The “Death of the Cold Call”

The “Death of the Cold Call”

David Thompson, CEO of Genius.com wrote a succinct article in this week’s DM News titled, “Technology’s sales upside: The death of the cold call.” He makes a great point that with new web tools, which he calls “Sales 2.0,” enable sales people to “reach out to the right people, at the right time, with the right message.”

Sales 2.0 fits neatly into the concept of Network Centric Marketing, or what The Marketing Consigliere has already blurted ad nauseum in this blog as “C4ISR Marketing.” But is the cold call dead? In some respects, Network-Centric Marketing tools not only may spell the death of cold calling, but also the death of the salesman (no pun intended). Self-provisioning tools with contextually generated suggestions à la Amazon.com have been around since the Web and Sales 1.0 era, and they didn’t have sales people then…

Who needs salespeople at all for a commodity sale? For the quick, price-sensitive transaction, no one.
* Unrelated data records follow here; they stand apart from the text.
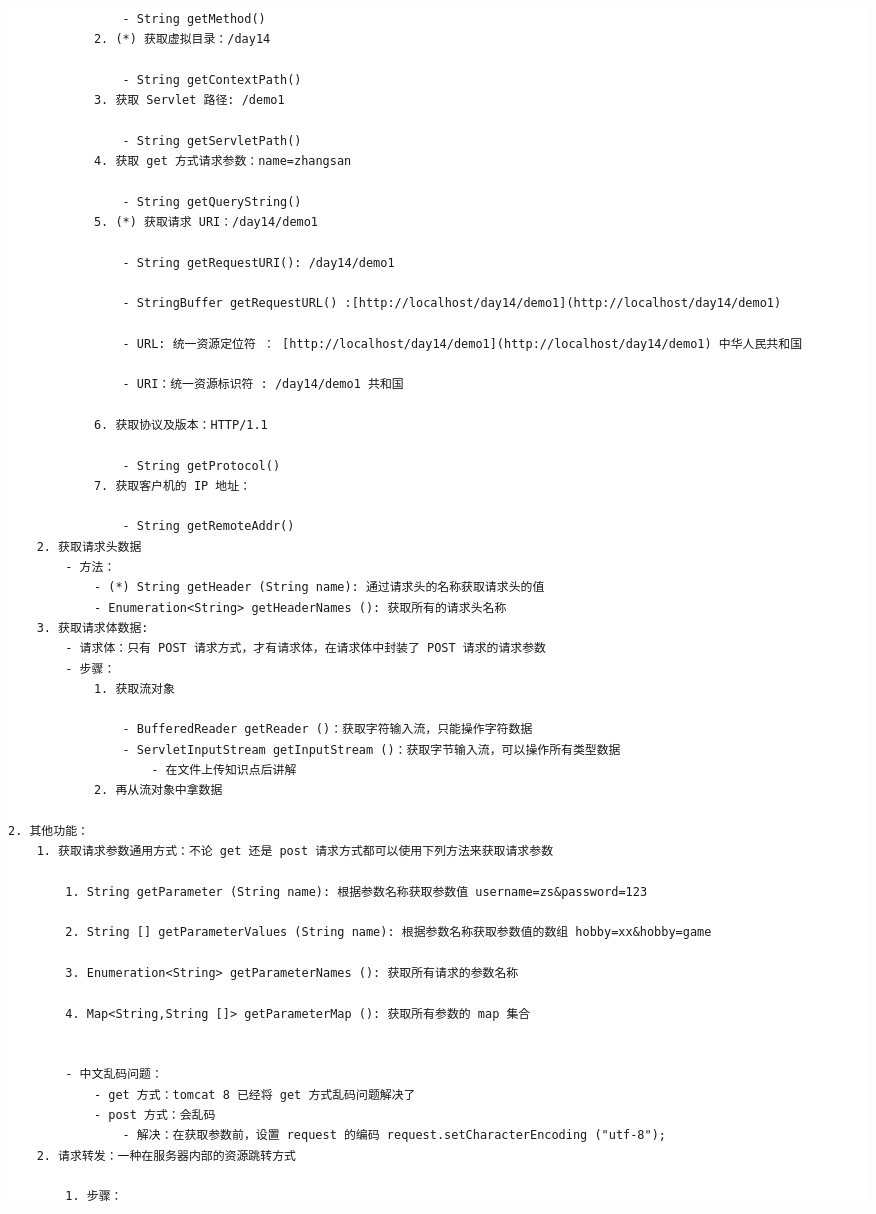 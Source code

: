                     - String getMethod()
                2. (*) 获取虚拟目录：/day14
                    
                    - String getContextPath()
                3. 获取 Servlet 路径: /demo1
                    
                    - String getServletPath()
                4. 获取 get 方式请求参数：name=zhangsan
                    
                    - String getQueryString()
                5. (*) 获取请求 URI：/day14/demo1
                    
                    - String getRequestURI(): /day14/demo1
                        
                    - StringBuffer getRequestURL() :[http://localhost/day14/demo1](http://localhost/day14/demo1)
                        
                    - URL: 统一资源定位符 ： [http://localhost/day14/demo1](http://localhost/day14/demo1) 中华人民共和国
                        
                    - URI：统一资源标识符 : /day14/demo1 共和国
                        
                6. 获取协议及版本：HTTP/1.1
                    
                    - String getProtocol()
                7. 获取客户机的 IP 地址：
                    
                    - String getRemoteAddr()
        2. 获取请求头数据
            - 方法：
                - (*) String getHeader (String name): 通过请求头的名称获取请求头的值
                - Enumeration<String> getHeaderNames (): 获取所有的请求头名称
        3. 获取请求体数据:
            - 请求体：只有 POST 请求方式，才有请求体，在请求体中封装了 POST 请求的请求参数
            - 步骤：
                1. 获取流对象
                    
                    - BufferedReader getReader ()：获取字符输入流，只能操作字符数据
                    - ServletInputStream getInputStream ()：获取字节输入流，可以操作所有类型数据
                        - 在文件上传知识点后讲解
                2. 再从流对象中拿数据
                    
    2. 其他功能：
        1. 获取请求参数通用方式：不论 get 还是 post 请求方式都可以使用下列方法来获取请求参数
            
            1. String getParameter (String name): 根据参数名称获取参数值 username=zs&password=123
                
            2. String [] getParameterValues (String name): 根据参数名称获取参数值的数组 hobby=xx&hobby=game
                
            3. Enumeration<String> getParameterNames (): 获取所有请求的参数名称
                
            4. Map<String,String []> getParameterMap (): 获取所有参数的 map 集合
                
            
            - 中文乱码问题：
                - get 方式：tomcat 8 已经将 get 方式乱码问题解决了
                - post 方式：会乱码
                    - 解决：在获取参数前，设置 request 的编码 request.setCharacterEncoding ("utf-8");
        2. 请求转发：一种在服务器内部的资源跳转方式
            
            1. 步骤：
Maybe you can argue that the cold call is dead, and in some arenas farming with these new tools will be the preferred sales tactic; but you will never convince me that this is the death of hunting and rainmaking. For complex sales, intangible sales, multi-buyer sales, custom product sales, there will be need for salespeople, cold calling, and other types of Network-Centric Marketing tools, many of which have been blogged about here and will be blogged about in the future.